---- PROVIDED RECORDS

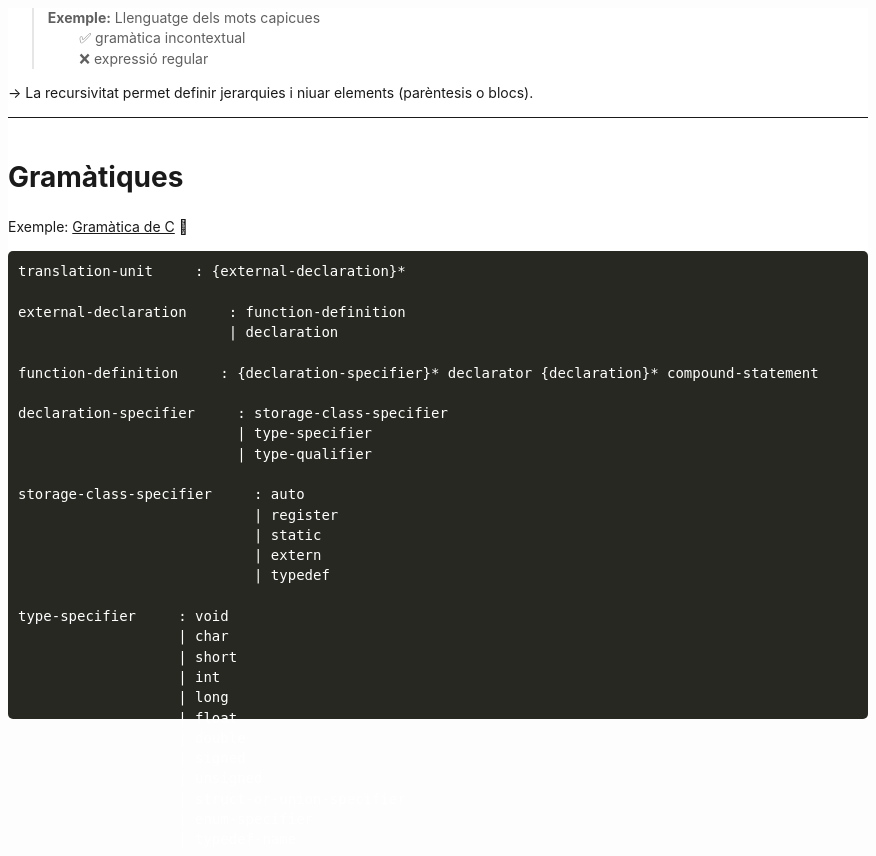 > **Exemple:** Llenguatge dels mots capicues
<br> &nbsp; &nbsp; &nbsp; &nbsp; ✅ gramàtica incontextual
<br> &nbsp; &nbsp; &nbsp; &nbsp; ❌ expressió regular

→ La recursivitat permet definir jerarquies i niuar elements (parèntesis o blocs).


---

# Gramàtiques

Exemple: [Gramàtica de C](https://cs.wmich.edu/~gupta/teaching/cs4850/sumII06/The%20syntax%20of%20C%20in%20Backus-Naur%20form.htm) 📜

<pre style='margin-left: 0em; padding: 10px; height: 32em; overflow-y: auto; background-color: #272822; border-radius: 5px; color: white; font-size: 14px;'>
translation-unit     : {external-declaration}*

external-declaration     : function-definition
                         | declaration

function-definition     : {declaration-specifier}* declarator {declaration}* compound-statement

declaration-specifier     : storage-class-specifier
                          | type-specifier
                          | type-qualifier

storage-class-specifier     : auto
                            | register
                            | static
                            | extern
                            | typedef

type-specifier     : void
                   | char
                   | short
                   | int
                   | long
                   | float
                   | double
                   | signed
                   | unsigned
                   | struct-or-union-specifier
                   | enum-specifier
                   | typedef-name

--------

● **EXERCISE**: The data is to be restated word for word, with any pictures set aside.

● **OUTPUT**:
 > **Exemple:** Llenguatge dels mots capicues
<br> &nbsp; &nbsp; &nbsp; &nbsp; ✅ gramàtica incontextual
<br> &nbsp; &nbsp; &nbsp; &nbsp; ❌ expressió regular

→ La recursivitat permet definir jerarquies i niuar elements (parèntesis o blocs).


---

# Gramàtiques

Exemple: [Gramàtica de C](https://cs.wmich.edu/~gupta/teaching/cs4850/sumII06/The%20syntax%20of%20C%20in%20Backus-Naur%20form.htm) 📜

<pre style='margin-left: 0em; padding: 10px; height: 32em; overflow-y: auto; background-color: #272822; border-radius: 5px; color: white; font-size: 14px;'>
translation-unit     : {external-declaration}*

external-declaration     : function-definition
                         | declaration

function-definition     : {declaration-specifier}* declarator {declaration}* compound-statement

declaration-specifier     : storage-class-specifier
                          | type-specifier
                          | type-qualifier

storage-class-specifier     : auto
                            | register
                            | static
                            | extern
                            | typedef

type-specifier     : void
                   | char
                   | short
                   | int
                   | long
                   | float
                   | double
                   | signed
                   | unsigned
                   | struct-or-union-specifier
                   | enum-specifier
                   | typedef-name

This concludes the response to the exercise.